While it has been well established that the effectiveness of influenza vaccines can vary considerably between people — depending on vaccine types and individual circumstances — immunisation programs use a regular vaccine schedule that largely ignores the contribution of host immunity. 

The flu causes about 650,000 deaths each year and serious illness for up to 5 million people worldwide, and the team said their discovery will not only reduce influenza-related illness, but also reduce the logistical and financial impacts on healthcare systems. 

Over the course of four flu seasons, the researchers took blood samples from 286 healthy donors aged 18-81, 45% of whom were women, to try and identify those who were still unprotected after vaccination. 

The results of the study were presented by Dr Nhan Nguyen, a postdoctoral researcher at the Centre for Individualised Infection Medicine, at the annual conference of the European Society of Human Genetics, in Hannover, Germany on June 4.  

“Each seasonal influenza vaccine is designed to protect against three or four different flu viruses, so a lot of factors are involved in an individual’s vaccine response,” Dr Nguyen said. 

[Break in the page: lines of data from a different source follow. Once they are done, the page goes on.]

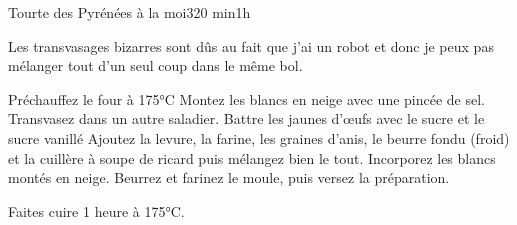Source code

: {\begin{recette}{Tourte des Pyrénées à la moi}{3}{20 min}{1h}
\begin{remarque}
Les transvasages bizarres sont dûs au fait que j'ai un robot et donc je peux pas mélanger tout d'un seul coup dans le même bol.
\end{remarque}


\begin{preparation}
\etape Préchauffez le four à 175°C
\etape Montez les blancs en neige avec une pincée de sel. Transvasez dans un autre saladier.
\etape Battre les jaunes d'œufs avec le sucre et le sucre vanillé
\etape Ajoutez la levure, la farine, les graines d'anis, le beurre fondu (froid) et la cuillère à soupe de ricard puis mélangez bien le tout.
\etape Incorporez les blancs montés en neige.
\etape Beurrez et farinez le moule, puis versez la préparation.
\end{preparation}

\begin{cuisson}
Faites cuire 1 heure à 175°C.
\end{cuisson}
\end{recette}


}%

“For example, as the influenza vaccine is updated every year in response to variations in the virus, this means that the pre-vaccination antibody level can differ in individuals due to previous infection or their vaccination history. 

“As such, we aimed to identify the robust signals of response that spanned across different influenza seasons and were consistent despite the variations in the response of the same individual to different flu viruses.” 

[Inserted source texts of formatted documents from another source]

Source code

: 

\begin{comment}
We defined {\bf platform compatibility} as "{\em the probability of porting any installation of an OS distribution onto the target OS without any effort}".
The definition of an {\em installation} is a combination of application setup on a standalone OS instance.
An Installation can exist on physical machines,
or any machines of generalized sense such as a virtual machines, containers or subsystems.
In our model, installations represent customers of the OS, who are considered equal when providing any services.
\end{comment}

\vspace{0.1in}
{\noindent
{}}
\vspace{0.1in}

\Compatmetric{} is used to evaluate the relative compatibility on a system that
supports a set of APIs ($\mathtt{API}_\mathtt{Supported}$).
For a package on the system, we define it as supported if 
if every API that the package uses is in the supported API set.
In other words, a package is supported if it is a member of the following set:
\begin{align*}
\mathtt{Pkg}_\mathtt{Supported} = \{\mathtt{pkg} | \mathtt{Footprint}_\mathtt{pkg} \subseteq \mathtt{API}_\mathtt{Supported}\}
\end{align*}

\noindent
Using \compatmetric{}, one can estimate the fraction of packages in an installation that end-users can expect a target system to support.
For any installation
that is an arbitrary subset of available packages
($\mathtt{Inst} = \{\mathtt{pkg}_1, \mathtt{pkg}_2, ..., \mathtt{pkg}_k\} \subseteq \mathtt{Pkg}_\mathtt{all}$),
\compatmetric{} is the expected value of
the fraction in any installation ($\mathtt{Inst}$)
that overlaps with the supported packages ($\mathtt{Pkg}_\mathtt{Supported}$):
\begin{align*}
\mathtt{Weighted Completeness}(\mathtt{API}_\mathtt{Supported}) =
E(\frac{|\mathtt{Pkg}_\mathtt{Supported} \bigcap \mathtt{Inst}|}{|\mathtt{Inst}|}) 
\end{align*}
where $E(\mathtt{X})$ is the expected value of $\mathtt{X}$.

After examining participants’ pre- and post-vaccination antibody status, Dr Nguyen and his colleagues used multiomics1 technology to identify proteins and metabolites that could serve as predictive markers for the identification of individuals who had low levels of protection even after vaccination. 

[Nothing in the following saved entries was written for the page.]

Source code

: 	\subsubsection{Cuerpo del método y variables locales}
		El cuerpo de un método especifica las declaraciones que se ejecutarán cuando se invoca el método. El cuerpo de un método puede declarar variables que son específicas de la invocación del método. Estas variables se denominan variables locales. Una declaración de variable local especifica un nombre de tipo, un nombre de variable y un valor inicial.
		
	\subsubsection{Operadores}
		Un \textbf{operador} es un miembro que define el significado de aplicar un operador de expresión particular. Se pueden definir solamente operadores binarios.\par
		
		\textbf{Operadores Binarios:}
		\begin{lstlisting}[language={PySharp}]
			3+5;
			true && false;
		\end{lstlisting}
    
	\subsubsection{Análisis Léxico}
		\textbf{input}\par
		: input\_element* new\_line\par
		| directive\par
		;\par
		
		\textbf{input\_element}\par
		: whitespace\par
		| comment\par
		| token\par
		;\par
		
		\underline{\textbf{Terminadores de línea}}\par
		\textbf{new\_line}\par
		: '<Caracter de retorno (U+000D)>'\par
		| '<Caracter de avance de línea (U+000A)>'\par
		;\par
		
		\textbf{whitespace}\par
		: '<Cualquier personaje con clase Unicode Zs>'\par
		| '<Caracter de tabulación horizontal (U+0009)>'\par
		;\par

The results from the new method were consistent throughout the four flu seasons and across four different vaccine updates that occurred during this time. 

“This is a more sophisticated way of identifying such people than that which is used at present, where protection is assessed solely by changes in the number of antibodies in the blood pre- and post-vaccination,” Dr Nguyen explained.  

“The current vaccine response calculation may therefore not provide host-specific information that is sufficiently accurate to estimate a person’s immune response and/or vulnerability to future infections, since some people already have high antibody levels at pre-vaccination that do not change significantly after they have received a vaccine.” 

Dr Nguyen’s team hope that the newly identified biomarkers will reduce the cost of vaccine response screening and enable the development of personalised influenza vaccine administrations for vulnerable people — including higher doses, repeated vaccinations, or the addition of an adjuvant to boost response.